Got browser? Of course, you do. Got Safari? Yes. Safari is the world’s second most popular browser and tops on iPhone, iPad, and Mac. Is there anything better than Safari? Well, let me answer that by going to the other extreme. Don’t use Google’s Chrome. Ever. Remember, Google is a spy company, and Chrome is run by Google. Hello? Spy. Google. Chrome. Spy.
Assume for a moment you adhere to the adage that nothing improves without change. You could switch to Mozilla’s Firefox browser. It’s safer, faster, more private than Safari. Is there any other browser to consider? Just one.
How about a browser that advertisers– remember, Google is the largest online advertiser– hate? Let’s call it a brave browser. Even better, let’s call it Brave.
Much more than a browser, Brave is a new way of thinking about how the web works. Brave is open source and built by a team of privacy focused, performance oriented pioneers of the web.
There’s a caveat in there but more on that in a moment.
Brave is a brave new browser that takes privacy so seriously that it’s private right out of the box. Because Brave blocks all those nasty privacy sucking trackers it can be many times faster than Safari or Chrome.

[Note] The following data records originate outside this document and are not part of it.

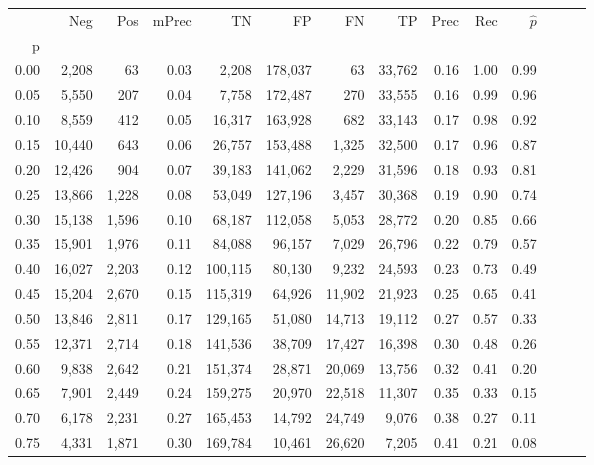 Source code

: \begin{tabular}{rrrrrrrrrrrrrr}
\toprule
{} &     Neg &    Pos & mPrec &       TN &       FP &      FN &      TP &  Prec &   Rec & $\hat{p}$ \\
p    &         &        &       &          &          &         &         &       &       &           \\
\midrule
0.00 &   2,208 &     63 &  0.03 &    2,208 &  178,037 &      63 &  33,762 &  0.16 &  1.00 &      0.99 \\
0.05 &   5,550 &    207 &  0.04 &    7,758 &  172,487 &     270 &  33,555 &  0.16 &  0.99 &      0.96 \\
0.10 &   8,559 &    412 &  0.05 &   16,317 &  163,928 &     682 &  33,143 &  0.17 &  0.98 &      0.92 \\
0.15 &  10,440 &    643 &  0.06 &   26,757 &  153,488 &   1,325 &  32,500 &  0.17 &  0.96 &      0.87 \\
0.20 &  12,426 &    904 &  0.07 &   39,183 &  141,062 &   2,229 &  31,596 &  0.18 &  0.93 &      0.81 \\
0.25 &  13,866 &  1,228 &  0.08 &   53,049 &  127,196 &   3,457 &  30,368 &  0.19 &  0.90 &      0.74 \\
0.30 &  15,138 &  1,596 &  0.10 &   68,187 &  112,058 &   5,053 &  28,772 &  0.20 &  0.85 &      0.66 \\
0.35 &  15,901 &  1,976 &  0.11 &   84,088 &   96,157 &   7,029 &  26,796 &  0.22 &  0.79 &      0.57 \\
0.40 &  16,027 &  2,203 &  0.12 &  100,115 &   80,130 &   9,232 &  24,593 &  0.23 &  0.73 &      0.49 \\
0.45 &  15,204 &  2,670 &  0.15 &  115,319 &   64,926 &  11,902 &  21,923 &  0.25 &  0.65 &      0.41 \\
0.50 &  13,846 &  2,811 &  0.17 &  129,165 &   51,080 &  14,713 &  19,112 &  0.27 &  0.57 &      0.33 \\
0.55 &  12,371 &  2,714 &  0.18 &  141,536 &   38,709 &  17,427 &  16,398 &  0.30 &  0.48 &      0.26 \\
0.60 &   9,838 &  2,642 &  0.21 &  151,374 &   28,871 &  20,069 &  13,756 &  0.32 &  0.41 &      0.20 \\
0.65 &   7,901 &  2,449 &  0.24 &  159,275 &   20,970 &  22,518 &  11,307 &  0.35 &  0.33 &      0.15 \\
0.70 &   6,178 &  2,231 &  0.27 &  165,453 &   14,792 &  24,749 &   9,076 &  0.38 &  0.27 &      0.11 \\
0.75 &   4,331 &  1,871 &  0.30 &  169,784 &   10,461 &  26,620 &   7,205 &  0.41 &  0.21 &      0.08 \\

\end{tabular}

Since Brave runs on Mac, Windows, Android, Amazon, and iPhone and iPad, you can save money just by using it instead of anything else.
The average mobile browser user pays as much as $23 a month in data charges to download ads and trackers — that’s $276 a year. Brave blocks ads and trackers, so you don’t pay for them.
Fast. Free. Private. Secure. What’s not to like?
Well, for one, advertising is what makes the world go round and blockers take away some revenue from websites you visit regularly. Brave has that cover, too, with a built-in system that can help publishers get something for not running ads.
Settings are more extensive than Safari with most controls aimed at giving you a better browser experience and enhancing privacy and security. Hardware acceleration is built in, so Brave displays complex websites quickly. It even has manual Facebook, Twitter, and LinkedIn options. Yes, there are extensions built-in, all to give you more privacy options.
Otherwise, download and install and Brave saves you time and bandwidth. I haven’t found a way to whitelist specific websites so their ads will display, though.
Otherwise, you can import bookmarks from Safari and start using Brave as your default Mac browser.